Oral Pathology 1st lecture Dr. SAMEEM M.BAKER ...ihuc.edu.iq/uploadiraq/57730fd43f86f2Oral Pathology...
Transcript of Oral Pathology 1st lecture Dr. SAMEEM M.BAKER ...ihuc.edu.iq/uploadiraq/57730fd43f86f2Oral Pathology...
Oral Pathology 1st lecture Dr. SAMEEM M.BAKER
Vesiculobullous Diseases
VIRAL DISEASE
Herpes Simplex Infection
Varicella-Zoster Infection
Hand-Foot-and-Mouth Disease
Herpangina
Measles (Rubeola)
IMMUNOLOGIC DISEASE
Pemphigus Vulgaris
Mucous Membrane Pemphigoid
Bullous Pemphigoid
Dermatitis Herpetiformis
Linear Immunoglobulin A Disease (LAD)
HEREDITARY DISEASE
Epidermolysis Bullosa
VIRAL DISEASE
Oral mucous membranes may be infected by one of several
different viruses, each producing a relatively distinct clinical
pathologic picture.
The herpes viruses are a large family of viruses characterized by a
DNA core surrounded by a capsid and an envelope. Seven types of
herpes viruses are known to be pathogenic for humans, with six of
these linked to diseases in the head and neck area.
Herpes Simplex Infection
Herpes simplex virus (HSVs) infections are common vesicular
eruptions of the skin and mucosa. They occur in two forms:
primary (systemic) and secondary (localized) and may be localized
or secondary in nature. Both forms are self-limited, but
recurrences of the secondary form are common because the virus
can be sequestered within ganglionic tissue in a latent state.

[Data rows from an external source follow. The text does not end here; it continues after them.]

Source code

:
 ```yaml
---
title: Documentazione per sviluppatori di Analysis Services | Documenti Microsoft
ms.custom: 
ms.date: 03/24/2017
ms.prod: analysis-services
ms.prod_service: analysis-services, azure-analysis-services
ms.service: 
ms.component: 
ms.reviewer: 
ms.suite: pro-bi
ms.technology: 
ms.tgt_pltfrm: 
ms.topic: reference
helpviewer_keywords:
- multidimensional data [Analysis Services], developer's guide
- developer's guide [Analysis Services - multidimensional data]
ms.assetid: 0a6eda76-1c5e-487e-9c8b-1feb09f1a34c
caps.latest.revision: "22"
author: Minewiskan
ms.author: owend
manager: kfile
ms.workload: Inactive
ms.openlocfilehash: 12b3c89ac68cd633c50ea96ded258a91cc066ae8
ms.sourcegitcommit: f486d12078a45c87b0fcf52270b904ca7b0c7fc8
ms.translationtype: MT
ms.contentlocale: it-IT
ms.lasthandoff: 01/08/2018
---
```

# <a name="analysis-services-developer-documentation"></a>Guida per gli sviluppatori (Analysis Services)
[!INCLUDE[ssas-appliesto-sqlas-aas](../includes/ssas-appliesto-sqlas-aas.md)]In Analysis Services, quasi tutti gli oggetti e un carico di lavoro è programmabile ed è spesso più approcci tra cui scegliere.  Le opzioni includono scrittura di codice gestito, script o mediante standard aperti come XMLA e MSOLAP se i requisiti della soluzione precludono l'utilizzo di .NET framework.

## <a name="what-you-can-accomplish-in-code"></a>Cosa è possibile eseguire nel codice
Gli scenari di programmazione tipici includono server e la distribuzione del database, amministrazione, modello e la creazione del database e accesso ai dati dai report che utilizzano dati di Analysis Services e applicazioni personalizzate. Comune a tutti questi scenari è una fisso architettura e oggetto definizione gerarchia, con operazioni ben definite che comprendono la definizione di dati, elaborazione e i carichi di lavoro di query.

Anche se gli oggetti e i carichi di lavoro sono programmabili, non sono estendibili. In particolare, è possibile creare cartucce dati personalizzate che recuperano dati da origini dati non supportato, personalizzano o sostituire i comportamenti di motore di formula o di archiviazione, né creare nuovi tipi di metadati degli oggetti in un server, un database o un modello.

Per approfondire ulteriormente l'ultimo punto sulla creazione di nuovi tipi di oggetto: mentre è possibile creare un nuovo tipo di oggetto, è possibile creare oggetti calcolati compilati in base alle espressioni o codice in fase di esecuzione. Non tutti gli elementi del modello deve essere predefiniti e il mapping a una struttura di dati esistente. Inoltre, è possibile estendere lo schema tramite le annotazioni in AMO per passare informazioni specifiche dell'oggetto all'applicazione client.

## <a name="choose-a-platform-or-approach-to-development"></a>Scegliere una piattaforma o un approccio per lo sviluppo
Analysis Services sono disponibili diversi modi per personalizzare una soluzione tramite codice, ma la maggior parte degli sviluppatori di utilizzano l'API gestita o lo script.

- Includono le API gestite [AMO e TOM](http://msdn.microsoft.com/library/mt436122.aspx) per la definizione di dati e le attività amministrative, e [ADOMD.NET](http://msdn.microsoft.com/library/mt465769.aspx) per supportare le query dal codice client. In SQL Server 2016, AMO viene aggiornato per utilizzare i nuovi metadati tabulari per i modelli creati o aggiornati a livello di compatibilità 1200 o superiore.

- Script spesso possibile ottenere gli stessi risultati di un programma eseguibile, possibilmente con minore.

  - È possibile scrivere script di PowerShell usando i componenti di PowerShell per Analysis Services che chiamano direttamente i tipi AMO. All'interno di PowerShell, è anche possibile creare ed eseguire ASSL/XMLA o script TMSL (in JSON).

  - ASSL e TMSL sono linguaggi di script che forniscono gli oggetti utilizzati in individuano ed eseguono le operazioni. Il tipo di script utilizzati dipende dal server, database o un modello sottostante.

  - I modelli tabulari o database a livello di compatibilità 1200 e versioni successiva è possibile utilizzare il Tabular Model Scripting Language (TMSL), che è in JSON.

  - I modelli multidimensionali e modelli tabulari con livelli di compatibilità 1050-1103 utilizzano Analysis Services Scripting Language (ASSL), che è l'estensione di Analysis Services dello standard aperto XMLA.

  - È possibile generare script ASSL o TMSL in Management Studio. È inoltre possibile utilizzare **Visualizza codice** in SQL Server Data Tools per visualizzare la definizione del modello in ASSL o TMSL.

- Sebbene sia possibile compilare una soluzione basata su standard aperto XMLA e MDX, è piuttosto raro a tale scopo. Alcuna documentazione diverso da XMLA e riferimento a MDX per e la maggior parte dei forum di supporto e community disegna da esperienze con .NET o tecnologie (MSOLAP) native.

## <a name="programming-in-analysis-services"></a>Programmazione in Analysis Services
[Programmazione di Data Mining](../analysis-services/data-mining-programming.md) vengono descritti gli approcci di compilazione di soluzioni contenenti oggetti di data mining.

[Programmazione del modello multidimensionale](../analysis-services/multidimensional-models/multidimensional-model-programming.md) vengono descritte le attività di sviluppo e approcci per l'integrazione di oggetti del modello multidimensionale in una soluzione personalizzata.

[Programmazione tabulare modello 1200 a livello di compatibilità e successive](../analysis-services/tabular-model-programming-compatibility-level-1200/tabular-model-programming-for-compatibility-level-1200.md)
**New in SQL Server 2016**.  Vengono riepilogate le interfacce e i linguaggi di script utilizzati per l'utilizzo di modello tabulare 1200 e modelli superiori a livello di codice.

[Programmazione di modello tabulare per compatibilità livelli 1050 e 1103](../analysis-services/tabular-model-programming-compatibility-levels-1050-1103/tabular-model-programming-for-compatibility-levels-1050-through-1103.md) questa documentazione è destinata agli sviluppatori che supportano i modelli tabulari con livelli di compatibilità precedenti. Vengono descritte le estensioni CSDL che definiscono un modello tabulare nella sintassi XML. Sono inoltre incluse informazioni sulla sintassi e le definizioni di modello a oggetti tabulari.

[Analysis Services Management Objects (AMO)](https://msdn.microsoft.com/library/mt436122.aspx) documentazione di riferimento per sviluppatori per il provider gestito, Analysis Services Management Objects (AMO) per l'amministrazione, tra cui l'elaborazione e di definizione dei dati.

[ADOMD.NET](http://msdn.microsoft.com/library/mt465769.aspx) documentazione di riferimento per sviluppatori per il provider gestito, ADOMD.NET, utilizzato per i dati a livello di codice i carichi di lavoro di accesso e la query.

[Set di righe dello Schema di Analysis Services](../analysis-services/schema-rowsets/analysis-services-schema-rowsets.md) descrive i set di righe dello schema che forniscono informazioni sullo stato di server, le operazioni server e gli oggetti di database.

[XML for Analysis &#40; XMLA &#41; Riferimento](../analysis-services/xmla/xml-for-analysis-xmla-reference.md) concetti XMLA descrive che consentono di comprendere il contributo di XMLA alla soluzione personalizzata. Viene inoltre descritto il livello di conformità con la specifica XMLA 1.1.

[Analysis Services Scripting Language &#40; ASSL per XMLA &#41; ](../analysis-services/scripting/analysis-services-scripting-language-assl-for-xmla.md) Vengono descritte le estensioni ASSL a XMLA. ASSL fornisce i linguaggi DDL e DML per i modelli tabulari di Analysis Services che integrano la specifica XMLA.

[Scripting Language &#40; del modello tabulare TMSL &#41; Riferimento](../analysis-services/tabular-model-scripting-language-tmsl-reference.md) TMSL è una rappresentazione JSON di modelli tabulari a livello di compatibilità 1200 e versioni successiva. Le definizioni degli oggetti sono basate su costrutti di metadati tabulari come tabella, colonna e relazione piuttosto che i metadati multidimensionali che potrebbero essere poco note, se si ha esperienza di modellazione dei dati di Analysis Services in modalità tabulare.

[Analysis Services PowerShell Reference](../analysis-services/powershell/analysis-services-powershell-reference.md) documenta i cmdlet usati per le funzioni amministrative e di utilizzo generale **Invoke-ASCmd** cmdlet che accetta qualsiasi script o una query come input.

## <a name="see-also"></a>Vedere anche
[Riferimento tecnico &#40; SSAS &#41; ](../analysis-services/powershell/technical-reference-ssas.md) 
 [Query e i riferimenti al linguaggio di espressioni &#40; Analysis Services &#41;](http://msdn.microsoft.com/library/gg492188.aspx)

Control of symptoms rather than cure is the usual goal of
treatment.
Pathogenesis
Physical contact with an infected individual or with body fluids
is the typical route of HSV inoculation.
Transmission for a seronegative individual who has not been
previously exposed to the virus.
Someone with a low titer of protective antibody to HSV.
The incubation period after exposure ranges from several days to 2
weeks. In overt primary disease, a vesiculo-ulcerative eruption
(primary gingivostomatitis) typically occurs in the oral and
perioral tissues. The focus of eruption is expected at the original
site of contact.
After resolution of primary herpetic gingivostomatitis, the virus is
believed to migrate, through some unknown mechanism, along the
periaxon sheath of the trigeminal nerve to the trigeminal ganglion,
where it is capable of remaining in a latent or sequestered state.
During latency, no infectious virus is produced.
Primary Herpetic Gingivostomatitis:
Seen in children, although adults who have not been previously
exposed to HSV. By age 15, about half the population is
infected.
The vesicular eruption appears on the skin, vermilion, and oral
mucous membranes.
Intraoral, lesions may appear on any mucosal surface.
The lesions are confined to the lips, hard palate, and gingiva.
The primary lesions are accompanied by fever, arthralgia,
malaise, anorexia, headache, and cervical lymphadenopathy. .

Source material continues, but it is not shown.